Assigned task: Among the entries below, please repeat exactly and only the lines from the line containing "4. 使用cookie/session做浏览器状态记录" to the line containing "Any dead cell", both lines included.
....
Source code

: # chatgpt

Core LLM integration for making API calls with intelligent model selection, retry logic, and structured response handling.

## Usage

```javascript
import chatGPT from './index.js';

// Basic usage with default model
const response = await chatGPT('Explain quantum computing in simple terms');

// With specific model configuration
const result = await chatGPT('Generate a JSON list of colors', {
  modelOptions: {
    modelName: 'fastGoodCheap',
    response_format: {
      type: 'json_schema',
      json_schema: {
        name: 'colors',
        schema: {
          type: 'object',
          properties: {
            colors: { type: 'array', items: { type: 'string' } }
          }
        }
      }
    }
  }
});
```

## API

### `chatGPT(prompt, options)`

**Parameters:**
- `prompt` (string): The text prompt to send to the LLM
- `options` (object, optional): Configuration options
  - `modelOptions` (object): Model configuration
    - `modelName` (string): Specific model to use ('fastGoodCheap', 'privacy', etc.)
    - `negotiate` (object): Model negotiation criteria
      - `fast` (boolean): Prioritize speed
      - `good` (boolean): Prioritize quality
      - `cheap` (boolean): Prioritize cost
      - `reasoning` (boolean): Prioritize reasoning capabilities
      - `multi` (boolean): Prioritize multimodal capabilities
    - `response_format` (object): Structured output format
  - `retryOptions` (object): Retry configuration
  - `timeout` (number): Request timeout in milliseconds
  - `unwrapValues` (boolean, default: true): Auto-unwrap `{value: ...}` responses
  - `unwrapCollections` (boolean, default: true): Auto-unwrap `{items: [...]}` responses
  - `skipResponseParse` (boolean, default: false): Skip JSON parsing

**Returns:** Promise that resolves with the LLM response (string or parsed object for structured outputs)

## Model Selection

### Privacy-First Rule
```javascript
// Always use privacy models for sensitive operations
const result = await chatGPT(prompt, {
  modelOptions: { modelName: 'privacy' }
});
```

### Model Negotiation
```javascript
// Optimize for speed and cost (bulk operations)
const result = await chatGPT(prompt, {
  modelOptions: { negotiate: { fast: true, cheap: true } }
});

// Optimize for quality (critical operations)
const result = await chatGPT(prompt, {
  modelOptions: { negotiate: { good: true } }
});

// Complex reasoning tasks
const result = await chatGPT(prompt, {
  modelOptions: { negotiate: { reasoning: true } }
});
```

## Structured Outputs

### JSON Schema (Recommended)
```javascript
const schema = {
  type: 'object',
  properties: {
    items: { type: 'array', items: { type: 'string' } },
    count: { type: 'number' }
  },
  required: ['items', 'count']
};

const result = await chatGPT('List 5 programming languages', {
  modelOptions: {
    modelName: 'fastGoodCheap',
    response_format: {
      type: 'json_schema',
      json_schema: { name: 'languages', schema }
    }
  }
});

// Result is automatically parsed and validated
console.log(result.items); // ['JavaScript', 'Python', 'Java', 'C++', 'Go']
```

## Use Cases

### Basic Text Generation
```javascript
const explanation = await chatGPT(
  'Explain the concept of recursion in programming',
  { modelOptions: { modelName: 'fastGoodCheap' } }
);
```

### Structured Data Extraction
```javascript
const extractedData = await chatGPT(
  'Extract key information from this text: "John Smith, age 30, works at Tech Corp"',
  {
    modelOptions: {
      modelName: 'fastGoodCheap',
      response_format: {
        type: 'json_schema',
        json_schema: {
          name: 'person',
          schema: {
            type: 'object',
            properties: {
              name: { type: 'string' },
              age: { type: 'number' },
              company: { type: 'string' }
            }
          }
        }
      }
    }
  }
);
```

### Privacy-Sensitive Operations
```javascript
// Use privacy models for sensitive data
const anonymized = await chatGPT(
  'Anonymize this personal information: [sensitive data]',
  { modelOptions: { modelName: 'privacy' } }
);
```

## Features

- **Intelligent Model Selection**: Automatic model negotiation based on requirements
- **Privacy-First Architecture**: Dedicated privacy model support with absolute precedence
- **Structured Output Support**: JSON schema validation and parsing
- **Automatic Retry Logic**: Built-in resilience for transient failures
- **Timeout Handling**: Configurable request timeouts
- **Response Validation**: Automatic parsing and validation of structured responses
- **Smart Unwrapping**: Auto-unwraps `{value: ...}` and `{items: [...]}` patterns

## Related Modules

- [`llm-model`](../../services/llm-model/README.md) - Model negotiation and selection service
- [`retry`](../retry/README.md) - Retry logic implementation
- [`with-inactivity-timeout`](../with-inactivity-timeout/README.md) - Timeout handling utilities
....
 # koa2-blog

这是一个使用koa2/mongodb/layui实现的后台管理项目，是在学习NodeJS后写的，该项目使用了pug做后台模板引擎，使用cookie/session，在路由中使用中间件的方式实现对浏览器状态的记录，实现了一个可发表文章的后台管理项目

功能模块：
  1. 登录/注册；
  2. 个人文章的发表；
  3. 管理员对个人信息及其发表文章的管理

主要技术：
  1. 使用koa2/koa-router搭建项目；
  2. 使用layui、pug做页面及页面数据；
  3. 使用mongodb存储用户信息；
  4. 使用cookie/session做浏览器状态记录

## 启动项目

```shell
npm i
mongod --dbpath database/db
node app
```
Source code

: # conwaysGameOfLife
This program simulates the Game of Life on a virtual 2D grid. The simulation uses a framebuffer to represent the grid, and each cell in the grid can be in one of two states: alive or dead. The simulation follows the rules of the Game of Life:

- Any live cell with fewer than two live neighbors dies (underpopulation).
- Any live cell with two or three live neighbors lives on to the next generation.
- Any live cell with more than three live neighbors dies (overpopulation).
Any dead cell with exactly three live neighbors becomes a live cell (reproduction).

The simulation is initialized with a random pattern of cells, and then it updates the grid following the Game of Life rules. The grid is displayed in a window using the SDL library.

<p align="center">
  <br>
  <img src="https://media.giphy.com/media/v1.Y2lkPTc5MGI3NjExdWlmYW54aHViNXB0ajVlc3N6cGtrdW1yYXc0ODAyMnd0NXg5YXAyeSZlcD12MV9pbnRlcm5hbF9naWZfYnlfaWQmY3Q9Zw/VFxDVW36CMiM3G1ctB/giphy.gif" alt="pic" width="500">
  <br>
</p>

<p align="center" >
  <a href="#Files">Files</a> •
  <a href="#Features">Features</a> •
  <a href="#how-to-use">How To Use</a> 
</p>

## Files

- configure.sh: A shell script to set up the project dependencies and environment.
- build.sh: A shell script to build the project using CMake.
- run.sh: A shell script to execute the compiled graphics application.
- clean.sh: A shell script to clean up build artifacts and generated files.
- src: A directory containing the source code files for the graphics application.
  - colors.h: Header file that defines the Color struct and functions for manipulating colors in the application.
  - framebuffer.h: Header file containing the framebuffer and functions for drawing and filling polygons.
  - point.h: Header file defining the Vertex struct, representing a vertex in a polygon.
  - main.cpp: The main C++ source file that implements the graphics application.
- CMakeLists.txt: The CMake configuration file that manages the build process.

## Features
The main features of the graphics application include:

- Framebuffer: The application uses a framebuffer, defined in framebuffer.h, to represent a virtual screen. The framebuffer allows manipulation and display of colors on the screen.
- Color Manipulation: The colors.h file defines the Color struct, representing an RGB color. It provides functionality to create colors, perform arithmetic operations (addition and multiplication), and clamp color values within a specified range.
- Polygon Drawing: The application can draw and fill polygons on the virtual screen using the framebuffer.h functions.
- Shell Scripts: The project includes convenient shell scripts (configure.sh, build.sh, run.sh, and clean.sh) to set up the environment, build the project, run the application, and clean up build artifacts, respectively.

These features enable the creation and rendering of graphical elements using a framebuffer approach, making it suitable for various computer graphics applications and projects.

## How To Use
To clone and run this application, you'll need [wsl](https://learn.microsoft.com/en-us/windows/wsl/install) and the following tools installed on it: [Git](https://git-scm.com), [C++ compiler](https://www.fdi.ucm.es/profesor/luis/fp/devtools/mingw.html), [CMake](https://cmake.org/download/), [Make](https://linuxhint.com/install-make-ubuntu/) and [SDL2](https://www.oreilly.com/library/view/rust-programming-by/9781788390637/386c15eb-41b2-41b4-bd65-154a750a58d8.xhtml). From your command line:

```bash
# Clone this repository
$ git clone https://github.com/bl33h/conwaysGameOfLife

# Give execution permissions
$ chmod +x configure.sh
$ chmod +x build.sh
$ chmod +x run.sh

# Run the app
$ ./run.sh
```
....
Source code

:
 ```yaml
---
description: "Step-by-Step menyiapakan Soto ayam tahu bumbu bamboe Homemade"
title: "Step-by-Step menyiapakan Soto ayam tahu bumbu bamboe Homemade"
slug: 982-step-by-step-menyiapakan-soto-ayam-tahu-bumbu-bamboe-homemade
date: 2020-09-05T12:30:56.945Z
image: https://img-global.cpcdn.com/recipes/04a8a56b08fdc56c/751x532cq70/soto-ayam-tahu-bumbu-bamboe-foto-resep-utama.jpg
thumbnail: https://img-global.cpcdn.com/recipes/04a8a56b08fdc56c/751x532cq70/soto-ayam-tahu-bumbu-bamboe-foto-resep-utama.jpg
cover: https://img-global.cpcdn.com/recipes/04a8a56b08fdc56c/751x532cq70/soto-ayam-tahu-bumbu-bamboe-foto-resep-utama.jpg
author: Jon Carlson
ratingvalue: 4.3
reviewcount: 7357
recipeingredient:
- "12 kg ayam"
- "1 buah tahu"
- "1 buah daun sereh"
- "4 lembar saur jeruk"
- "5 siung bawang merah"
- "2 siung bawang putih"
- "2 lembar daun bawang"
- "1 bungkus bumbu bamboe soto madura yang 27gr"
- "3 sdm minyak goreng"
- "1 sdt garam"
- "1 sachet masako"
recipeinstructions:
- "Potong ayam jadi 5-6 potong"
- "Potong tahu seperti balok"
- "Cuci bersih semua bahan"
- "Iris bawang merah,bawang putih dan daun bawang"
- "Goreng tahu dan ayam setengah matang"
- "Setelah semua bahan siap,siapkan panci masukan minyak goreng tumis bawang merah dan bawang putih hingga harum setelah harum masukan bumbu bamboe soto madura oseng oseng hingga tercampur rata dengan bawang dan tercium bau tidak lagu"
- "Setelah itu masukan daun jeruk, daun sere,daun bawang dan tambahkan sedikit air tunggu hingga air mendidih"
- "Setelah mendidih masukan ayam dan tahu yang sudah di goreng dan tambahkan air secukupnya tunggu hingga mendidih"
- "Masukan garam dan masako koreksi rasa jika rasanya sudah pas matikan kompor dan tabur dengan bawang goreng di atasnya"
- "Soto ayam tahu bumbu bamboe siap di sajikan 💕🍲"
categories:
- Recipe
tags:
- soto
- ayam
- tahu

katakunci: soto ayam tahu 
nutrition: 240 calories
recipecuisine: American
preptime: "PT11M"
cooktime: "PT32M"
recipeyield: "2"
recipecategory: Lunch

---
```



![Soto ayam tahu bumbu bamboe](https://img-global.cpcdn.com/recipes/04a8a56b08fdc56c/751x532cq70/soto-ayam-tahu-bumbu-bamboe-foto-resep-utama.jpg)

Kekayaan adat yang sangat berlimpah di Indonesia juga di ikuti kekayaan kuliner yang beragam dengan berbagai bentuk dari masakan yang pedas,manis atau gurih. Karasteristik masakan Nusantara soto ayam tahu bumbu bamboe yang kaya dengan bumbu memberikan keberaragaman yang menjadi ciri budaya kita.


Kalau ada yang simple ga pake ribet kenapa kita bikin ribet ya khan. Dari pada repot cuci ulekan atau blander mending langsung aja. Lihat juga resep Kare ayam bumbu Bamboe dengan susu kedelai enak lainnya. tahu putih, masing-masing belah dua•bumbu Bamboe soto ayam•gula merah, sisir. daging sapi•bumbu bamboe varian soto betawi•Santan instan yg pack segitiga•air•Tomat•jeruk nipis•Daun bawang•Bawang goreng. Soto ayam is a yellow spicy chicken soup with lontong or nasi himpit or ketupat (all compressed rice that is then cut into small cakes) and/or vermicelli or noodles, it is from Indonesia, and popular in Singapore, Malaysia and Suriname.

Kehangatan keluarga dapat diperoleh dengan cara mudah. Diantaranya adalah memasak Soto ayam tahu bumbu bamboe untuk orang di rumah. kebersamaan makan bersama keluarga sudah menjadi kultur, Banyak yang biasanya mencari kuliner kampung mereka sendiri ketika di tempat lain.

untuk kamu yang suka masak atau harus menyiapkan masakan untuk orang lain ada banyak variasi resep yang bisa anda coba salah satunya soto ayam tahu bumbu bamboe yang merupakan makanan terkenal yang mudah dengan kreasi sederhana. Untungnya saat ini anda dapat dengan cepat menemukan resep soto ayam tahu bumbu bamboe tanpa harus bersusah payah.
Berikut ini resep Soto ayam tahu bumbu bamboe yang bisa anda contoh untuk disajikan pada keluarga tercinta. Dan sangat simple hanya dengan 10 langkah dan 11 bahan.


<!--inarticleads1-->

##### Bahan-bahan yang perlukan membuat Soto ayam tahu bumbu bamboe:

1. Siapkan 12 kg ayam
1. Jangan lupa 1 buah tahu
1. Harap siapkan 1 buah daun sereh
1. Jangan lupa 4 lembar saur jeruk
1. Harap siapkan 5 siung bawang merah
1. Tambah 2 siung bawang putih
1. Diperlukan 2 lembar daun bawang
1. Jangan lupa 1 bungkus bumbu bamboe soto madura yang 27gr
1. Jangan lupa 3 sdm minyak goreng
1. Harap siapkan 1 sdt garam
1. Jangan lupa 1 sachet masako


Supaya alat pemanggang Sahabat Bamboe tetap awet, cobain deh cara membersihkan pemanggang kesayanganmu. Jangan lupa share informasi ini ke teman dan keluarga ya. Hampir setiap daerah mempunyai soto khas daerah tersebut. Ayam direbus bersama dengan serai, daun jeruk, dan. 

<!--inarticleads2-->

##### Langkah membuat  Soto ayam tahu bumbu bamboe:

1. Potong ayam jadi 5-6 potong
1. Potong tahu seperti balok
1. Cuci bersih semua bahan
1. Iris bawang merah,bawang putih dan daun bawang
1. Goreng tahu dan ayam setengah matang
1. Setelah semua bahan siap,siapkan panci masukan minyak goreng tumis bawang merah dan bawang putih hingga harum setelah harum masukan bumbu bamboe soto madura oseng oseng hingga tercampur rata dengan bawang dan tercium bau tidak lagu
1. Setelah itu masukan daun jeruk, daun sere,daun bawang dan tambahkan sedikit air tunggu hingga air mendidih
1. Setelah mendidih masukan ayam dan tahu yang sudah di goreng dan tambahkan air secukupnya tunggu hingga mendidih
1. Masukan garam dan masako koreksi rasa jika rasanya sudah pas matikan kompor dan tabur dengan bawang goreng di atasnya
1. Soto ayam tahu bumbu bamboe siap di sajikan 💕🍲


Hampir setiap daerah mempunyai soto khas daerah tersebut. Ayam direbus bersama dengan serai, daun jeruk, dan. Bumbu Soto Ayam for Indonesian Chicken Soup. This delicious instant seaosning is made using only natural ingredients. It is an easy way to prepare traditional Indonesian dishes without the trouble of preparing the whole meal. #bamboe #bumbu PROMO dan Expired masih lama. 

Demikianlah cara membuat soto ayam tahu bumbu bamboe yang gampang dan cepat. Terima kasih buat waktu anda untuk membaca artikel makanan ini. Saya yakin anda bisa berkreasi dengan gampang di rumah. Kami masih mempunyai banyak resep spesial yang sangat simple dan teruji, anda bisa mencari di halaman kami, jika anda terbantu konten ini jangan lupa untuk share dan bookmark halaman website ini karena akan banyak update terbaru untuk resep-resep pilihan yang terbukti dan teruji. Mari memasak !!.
....
Result:
  4. 使用cookie/session做浏览器状态记录

## 启动项目

```shell
npm i
mongod --dbpath database/db
node app
```
Source code

: # conwaysGameOfLife
This program simulates the Game of Life on a virtual 2D grid. The simulation uses a framebuffer to represent the grid, and each cell in the grid can be in one of two states: alive or dead. The simulation follows the rules of the Game of Life:

- Any live cell with fewer than two live neighbors dies (underpopulation).
- Any live cell with two or three live neighbors lives on to the next generation.
- Any live cell with more than three live neighbors dies (overpopulation).
Any dead cell with exactly three live neighbors becomes a live cell (reproduction).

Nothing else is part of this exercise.